╭─ Information supplied

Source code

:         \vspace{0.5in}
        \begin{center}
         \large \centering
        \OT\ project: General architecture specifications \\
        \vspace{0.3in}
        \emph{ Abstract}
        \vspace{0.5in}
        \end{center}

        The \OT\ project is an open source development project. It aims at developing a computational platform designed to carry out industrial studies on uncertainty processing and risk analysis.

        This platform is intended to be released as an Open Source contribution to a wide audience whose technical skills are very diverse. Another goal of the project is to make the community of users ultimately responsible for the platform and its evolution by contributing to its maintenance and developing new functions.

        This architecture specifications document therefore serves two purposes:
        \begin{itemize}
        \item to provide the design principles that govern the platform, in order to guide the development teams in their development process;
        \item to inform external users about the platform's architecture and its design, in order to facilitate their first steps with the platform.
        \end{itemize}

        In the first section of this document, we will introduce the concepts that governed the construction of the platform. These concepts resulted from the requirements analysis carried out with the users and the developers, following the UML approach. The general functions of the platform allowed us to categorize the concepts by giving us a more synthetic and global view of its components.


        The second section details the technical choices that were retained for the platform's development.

╰─

* [The task]:
Give all the records again. Match them exactly.

* [Exercise solution]:
Source code

:         \vspace{0.5in}
        \begin{center}
         \large \centering
        \OT\ project: General architecture specifications \\
        \vspace{0.3in}
        \emph{ Abstract}
        \vspace{0.5in}
        \end{center}

        The \OT\ project is an open source development project. It aims at developing a computational platform designed to carry out industrial studies on uncertainty processing and risk analysis.

        This platform is intended to be released as an Open Source contribution to a wide audience whose technical skills are very diverse. Another goal of the project is to make the community of users ultimately responsible for the platform and its evolution by contributing to its maintenance and developing new functions.

        This architecture specifications document therefore serves two purposes:
        \begin{itemize}
        \item to provide the design principles that govern the platform, in order to guide the development teams in their development process;
        \item to inform external users about the platform's architecture and its design, in order to facilitate their first steps with the platform.
        \end{itemize}

        In the first section of this document, we will introduce the concepts that governed the construction of the platform. These concepts resulted from the requirements analysis carried out with the users and the developers, following the UML approach. The general functions of the platform allowed us to categorize the concepts by giving us a more synthetic and global view of its components.


        The second section details the technical choices that were retained for the platform's development.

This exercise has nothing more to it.